§ **INSTRUCTIONS TO FOLLOW**: Please return every line of the records that contains the word "TypeScript".

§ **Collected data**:
◇ ◇ ◇
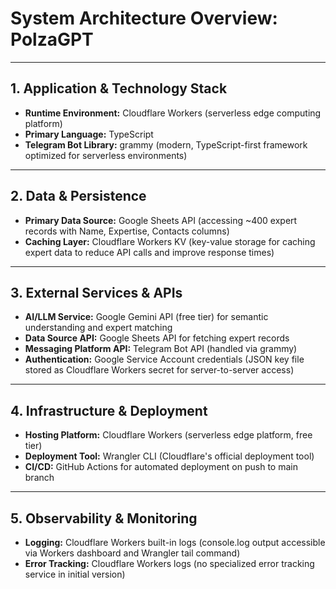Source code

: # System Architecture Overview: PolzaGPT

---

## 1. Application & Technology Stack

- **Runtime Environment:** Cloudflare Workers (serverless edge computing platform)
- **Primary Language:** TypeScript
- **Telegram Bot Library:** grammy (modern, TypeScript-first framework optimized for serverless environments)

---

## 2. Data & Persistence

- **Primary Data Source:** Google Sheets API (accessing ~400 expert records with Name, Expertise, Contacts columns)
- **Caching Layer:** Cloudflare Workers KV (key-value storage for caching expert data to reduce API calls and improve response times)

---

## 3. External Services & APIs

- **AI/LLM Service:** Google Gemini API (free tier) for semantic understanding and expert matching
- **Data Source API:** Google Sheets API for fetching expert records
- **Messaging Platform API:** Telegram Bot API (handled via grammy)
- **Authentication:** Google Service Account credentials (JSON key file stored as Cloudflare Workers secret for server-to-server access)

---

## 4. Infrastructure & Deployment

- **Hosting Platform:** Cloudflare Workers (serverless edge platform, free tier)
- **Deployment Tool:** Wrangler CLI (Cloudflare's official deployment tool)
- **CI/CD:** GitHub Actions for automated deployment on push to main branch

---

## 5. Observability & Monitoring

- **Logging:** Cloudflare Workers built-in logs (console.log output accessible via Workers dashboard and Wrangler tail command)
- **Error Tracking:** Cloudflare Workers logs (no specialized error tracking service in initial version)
◇ ◇ ◇
§ **ANSWER SPACE**:
- **Primary Language:** TypeScript
- **Telegram Bot Library:** grammy (modern, TypeScript-first framework optimized for serverless environments)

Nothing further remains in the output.